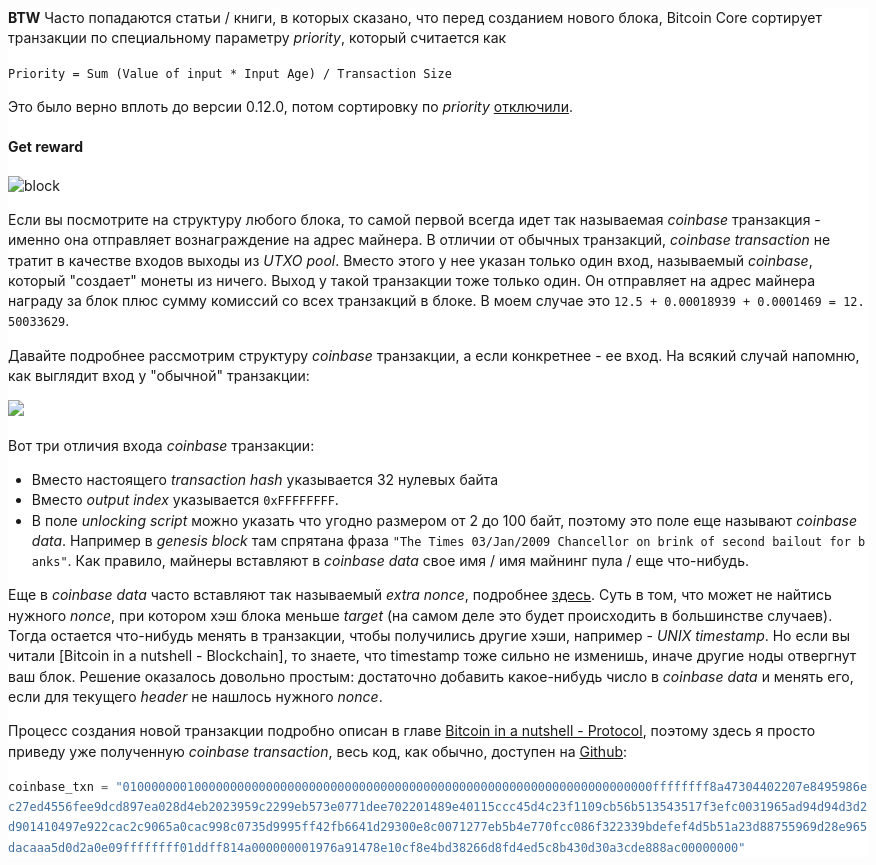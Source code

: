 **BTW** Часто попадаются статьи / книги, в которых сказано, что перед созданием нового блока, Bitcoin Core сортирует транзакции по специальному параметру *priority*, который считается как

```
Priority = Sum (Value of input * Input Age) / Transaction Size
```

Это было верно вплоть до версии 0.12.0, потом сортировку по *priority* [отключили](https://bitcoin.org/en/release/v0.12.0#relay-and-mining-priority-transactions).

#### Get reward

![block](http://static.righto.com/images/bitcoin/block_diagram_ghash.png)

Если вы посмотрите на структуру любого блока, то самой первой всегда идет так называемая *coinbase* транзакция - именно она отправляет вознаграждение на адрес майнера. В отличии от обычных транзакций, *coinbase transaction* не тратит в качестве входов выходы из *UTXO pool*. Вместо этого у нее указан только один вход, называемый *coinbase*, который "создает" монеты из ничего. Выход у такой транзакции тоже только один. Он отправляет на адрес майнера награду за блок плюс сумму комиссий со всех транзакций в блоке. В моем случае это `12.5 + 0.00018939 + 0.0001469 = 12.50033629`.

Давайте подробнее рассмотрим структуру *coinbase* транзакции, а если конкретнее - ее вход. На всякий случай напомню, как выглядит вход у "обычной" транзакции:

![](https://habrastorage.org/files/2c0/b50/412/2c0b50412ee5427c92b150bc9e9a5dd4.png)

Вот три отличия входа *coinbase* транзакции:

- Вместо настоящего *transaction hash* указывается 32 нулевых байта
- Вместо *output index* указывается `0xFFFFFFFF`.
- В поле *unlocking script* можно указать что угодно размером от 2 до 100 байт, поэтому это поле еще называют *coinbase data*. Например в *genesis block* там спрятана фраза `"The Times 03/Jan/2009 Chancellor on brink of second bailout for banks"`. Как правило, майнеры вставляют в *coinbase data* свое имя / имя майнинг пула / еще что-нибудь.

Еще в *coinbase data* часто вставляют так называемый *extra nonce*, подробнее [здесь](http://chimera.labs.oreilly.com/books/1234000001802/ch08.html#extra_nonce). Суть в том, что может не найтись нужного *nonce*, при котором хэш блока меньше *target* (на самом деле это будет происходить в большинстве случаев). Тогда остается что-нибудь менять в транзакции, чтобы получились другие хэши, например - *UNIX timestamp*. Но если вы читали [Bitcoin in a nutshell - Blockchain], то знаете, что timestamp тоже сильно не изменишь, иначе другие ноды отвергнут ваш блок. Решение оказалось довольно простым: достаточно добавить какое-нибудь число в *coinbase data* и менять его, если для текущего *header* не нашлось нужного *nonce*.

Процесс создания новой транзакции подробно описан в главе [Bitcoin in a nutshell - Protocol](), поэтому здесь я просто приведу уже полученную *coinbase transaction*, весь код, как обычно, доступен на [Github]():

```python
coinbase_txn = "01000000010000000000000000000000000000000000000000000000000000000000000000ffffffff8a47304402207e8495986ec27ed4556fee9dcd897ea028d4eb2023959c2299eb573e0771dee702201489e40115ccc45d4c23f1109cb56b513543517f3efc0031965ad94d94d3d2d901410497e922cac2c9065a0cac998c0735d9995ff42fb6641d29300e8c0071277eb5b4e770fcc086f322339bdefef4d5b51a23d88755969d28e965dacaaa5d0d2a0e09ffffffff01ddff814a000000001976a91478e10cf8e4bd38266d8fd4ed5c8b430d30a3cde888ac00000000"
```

* * *

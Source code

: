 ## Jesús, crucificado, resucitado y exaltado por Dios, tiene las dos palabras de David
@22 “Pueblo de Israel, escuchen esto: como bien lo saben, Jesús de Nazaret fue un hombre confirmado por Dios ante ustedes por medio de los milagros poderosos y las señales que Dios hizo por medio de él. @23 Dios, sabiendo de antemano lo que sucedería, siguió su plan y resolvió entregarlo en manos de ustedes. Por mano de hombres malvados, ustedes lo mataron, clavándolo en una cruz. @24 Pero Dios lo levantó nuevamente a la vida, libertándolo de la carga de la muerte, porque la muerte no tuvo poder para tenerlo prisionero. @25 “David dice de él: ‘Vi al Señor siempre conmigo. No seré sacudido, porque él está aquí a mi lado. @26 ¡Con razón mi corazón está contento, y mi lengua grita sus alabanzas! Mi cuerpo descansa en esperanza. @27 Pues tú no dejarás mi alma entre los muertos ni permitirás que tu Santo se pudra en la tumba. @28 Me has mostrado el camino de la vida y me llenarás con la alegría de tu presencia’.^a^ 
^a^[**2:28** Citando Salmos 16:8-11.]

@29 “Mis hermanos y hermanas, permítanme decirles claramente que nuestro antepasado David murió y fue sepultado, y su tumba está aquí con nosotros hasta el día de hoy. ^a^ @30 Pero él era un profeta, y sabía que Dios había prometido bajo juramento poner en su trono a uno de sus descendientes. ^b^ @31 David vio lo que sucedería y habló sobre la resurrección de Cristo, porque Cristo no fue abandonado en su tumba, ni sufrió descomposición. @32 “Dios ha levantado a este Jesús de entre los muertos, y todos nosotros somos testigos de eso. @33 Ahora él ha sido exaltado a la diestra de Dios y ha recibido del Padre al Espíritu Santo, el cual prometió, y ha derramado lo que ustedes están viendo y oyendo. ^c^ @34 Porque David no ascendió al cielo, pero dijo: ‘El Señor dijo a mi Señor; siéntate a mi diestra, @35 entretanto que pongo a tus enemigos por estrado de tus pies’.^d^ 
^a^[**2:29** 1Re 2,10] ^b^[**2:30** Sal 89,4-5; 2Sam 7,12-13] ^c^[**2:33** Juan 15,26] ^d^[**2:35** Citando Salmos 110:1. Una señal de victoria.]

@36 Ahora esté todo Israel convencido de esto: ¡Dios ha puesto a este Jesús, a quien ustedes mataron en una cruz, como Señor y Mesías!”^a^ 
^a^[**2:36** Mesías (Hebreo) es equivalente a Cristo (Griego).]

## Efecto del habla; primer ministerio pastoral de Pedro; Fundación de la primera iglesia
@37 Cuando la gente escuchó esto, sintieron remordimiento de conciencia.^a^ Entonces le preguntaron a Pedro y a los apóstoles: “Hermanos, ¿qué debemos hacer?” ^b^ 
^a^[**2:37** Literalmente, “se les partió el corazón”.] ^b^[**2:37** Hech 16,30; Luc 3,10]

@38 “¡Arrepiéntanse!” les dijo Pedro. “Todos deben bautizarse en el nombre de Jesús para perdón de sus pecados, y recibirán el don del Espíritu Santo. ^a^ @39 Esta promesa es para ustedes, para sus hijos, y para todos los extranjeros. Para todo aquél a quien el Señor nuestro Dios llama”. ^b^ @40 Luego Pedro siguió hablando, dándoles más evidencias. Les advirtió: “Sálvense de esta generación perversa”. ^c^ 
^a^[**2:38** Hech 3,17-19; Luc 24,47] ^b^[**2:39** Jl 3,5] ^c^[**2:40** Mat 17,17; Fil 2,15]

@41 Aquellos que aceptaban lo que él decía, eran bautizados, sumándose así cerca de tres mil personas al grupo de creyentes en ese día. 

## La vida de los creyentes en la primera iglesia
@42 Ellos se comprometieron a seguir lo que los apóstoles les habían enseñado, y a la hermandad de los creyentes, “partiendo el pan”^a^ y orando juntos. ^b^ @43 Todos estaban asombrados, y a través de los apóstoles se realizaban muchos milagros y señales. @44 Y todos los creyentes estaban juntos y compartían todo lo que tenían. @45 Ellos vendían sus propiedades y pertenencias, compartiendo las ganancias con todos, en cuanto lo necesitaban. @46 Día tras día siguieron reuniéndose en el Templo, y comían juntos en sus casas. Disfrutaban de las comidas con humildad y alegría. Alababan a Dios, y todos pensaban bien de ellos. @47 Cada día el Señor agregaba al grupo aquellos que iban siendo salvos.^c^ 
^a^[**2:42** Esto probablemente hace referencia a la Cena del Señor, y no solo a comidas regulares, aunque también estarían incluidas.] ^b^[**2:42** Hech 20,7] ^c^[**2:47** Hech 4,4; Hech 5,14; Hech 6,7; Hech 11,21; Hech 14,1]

▸ What this task involves
Begin with the line that has "Ahora esté todo" in the listing above and end after the line that has "a Cristo (Griego).]"; output those lines exactly.

▸ Solution to the exercise
@36 Ahora esté todo Israel convencido de esto: ¡Dios ha puesto a este Jesús, a quien ustedes mataron en una cruz, como Señor y Mesías!”^a^ 
^a^[**2:36** Mesías (Hebreo) es equivalente a Cristo (Griego).]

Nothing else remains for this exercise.